• Stored data entries
══════════

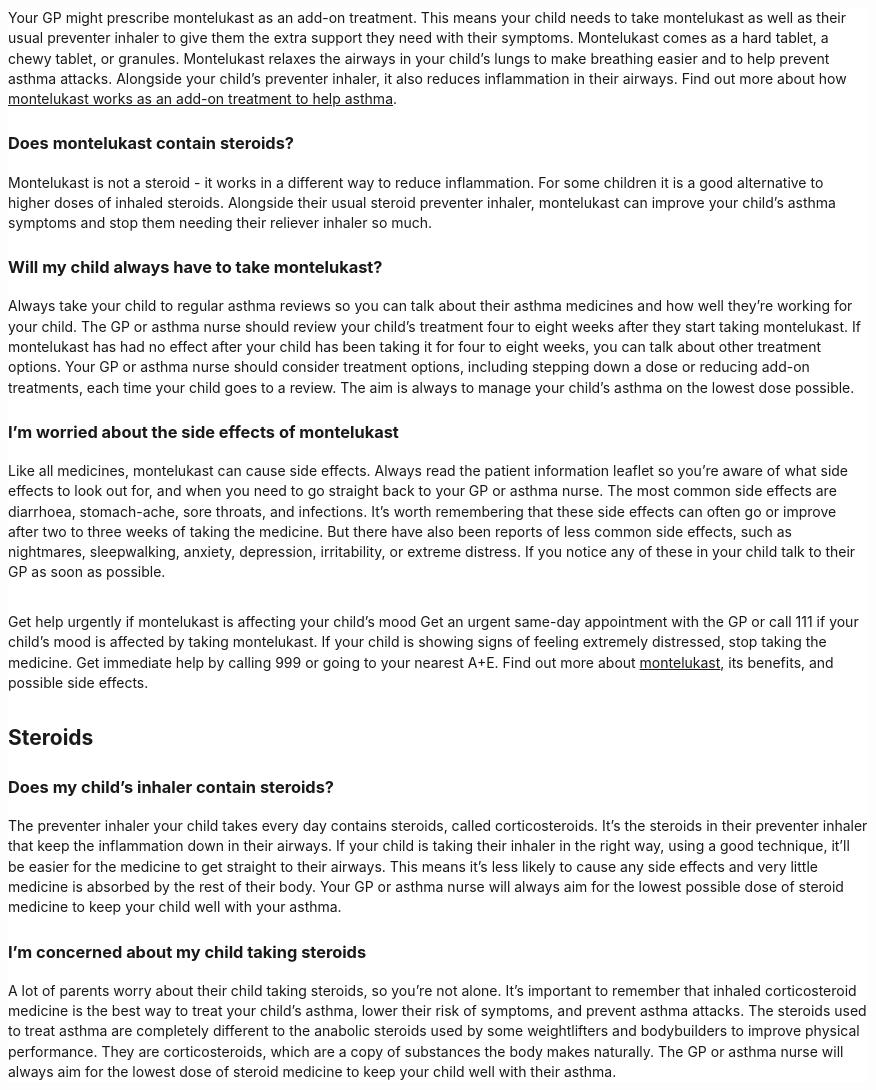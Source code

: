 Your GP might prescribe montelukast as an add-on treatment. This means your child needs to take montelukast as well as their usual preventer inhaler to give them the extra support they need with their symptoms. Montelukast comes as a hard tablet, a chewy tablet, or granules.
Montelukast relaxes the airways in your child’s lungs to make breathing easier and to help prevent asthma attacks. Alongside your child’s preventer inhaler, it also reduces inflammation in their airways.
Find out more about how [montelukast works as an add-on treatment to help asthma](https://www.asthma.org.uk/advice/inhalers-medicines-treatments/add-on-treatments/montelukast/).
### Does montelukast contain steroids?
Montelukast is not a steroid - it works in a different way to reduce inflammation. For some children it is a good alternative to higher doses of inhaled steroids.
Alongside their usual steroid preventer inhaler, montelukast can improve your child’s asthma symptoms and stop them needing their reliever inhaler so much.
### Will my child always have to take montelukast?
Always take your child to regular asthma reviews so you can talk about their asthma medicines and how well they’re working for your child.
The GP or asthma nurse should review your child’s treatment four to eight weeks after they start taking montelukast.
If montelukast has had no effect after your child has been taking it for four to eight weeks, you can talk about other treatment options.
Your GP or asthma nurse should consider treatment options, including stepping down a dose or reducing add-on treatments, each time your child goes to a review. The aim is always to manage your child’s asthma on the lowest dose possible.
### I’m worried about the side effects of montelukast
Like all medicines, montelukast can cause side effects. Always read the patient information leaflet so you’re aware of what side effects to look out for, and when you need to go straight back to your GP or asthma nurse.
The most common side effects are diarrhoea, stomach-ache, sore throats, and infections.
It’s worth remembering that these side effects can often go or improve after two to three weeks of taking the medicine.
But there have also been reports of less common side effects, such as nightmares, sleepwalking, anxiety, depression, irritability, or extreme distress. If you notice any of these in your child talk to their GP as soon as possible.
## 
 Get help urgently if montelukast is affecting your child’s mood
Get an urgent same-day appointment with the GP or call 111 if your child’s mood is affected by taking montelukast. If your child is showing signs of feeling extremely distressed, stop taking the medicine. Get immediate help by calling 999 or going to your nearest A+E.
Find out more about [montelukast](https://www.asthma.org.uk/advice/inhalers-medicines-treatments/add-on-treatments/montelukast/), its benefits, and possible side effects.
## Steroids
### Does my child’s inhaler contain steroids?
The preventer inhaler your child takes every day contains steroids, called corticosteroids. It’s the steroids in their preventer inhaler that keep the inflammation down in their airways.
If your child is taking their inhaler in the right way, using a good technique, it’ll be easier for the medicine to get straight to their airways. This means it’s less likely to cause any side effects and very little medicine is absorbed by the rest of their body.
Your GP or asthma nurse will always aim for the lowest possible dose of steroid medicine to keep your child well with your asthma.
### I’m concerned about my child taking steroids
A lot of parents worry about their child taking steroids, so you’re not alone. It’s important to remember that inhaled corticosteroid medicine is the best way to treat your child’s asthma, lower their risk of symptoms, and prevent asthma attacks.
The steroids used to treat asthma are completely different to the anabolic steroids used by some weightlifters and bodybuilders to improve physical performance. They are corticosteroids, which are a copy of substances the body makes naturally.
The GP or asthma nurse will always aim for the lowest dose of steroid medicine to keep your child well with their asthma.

══════════

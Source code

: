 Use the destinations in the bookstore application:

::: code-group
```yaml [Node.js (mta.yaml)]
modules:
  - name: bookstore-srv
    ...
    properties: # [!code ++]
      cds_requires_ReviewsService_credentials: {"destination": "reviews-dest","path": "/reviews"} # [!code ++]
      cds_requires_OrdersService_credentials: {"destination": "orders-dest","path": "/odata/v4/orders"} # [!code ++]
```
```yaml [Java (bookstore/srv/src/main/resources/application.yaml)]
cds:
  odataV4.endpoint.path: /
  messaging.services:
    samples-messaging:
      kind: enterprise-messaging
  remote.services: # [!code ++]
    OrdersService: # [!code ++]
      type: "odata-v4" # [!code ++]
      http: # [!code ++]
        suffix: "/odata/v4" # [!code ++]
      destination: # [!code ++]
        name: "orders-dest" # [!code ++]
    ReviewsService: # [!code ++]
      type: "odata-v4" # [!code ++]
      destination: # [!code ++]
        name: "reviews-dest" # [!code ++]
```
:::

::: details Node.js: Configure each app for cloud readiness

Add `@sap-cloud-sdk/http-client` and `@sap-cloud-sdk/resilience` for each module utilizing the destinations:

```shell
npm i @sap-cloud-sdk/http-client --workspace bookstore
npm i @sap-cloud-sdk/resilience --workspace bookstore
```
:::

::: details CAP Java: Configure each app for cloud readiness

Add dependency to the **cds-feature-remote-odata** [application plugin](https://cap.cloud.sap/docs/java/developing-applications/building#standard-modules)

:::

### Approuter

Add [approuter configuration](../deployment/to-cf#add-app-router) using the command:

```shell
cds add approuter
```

══════════

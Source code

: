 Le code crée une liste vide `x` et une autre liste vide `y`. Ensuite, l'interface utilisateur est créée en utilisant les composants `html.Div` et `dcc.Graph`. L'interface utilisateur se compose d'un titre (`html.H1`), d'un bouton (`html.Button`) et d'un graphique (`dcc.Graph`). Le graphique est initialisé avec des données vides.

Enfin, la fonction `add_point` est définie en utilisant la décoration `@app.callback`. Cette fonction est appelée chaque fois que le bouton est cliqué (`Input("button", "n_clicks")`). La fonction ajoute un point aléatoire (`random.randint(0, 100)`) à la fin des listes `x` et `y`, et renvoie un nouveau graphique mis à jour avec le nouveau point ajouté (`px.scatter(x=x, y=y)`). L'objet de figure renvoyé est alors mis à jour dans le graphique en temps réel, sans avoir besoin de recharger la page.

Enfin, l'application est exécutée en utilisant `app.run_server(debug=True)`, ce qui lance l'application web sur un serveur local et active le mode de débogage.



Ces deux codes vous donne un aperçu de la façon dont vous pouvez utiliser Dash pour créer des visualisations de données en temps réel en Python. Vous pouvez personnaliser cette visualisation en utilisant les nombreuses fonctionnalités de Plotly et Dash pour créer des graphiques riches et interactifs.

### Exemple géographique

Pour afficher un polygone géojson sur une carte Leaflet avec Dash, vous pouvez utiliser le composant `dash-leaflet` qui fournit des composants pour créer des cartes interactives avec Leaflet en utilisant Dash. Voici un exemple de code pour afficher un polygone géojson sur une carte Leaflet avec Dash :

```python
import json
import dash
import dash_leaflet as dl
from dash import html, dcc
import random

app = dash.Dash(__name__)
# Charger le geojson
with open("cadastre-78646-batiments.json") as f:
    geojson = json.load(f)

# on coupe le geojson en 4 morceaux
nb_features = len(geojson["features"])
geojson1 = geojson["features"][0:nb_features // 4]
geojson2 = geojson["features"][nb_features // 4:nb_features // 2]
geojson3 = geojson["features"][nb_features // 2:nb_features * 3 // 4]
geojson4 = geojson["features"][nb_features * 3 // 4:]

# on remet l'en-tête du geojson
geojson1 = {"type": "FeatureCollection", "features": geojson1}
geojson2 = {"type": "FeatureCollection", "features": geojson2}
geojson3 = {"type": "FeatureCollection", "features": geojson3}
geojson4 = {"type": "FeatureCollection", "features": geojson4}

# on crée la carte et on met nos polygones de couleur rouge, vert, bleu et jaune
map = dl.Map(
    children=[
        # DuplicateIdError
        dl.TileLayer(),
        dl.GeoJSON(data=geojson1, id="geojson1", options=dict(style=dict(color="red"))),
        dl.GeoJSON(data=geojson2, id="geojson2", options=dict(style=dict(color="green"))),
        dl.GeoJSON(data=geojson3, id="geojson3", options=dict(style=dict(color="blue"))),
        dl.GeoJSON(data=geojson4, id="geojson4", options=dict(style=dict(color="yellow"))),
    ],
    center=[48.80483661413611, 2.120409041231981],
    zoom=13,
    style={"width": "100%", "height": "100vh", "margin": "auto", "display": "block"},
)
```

══════════

• WHAT YOU NEED TO DO
If a line of the data contains the word "readiness", it should be counted; state the total and nothing more.

• ANSWER AREA
2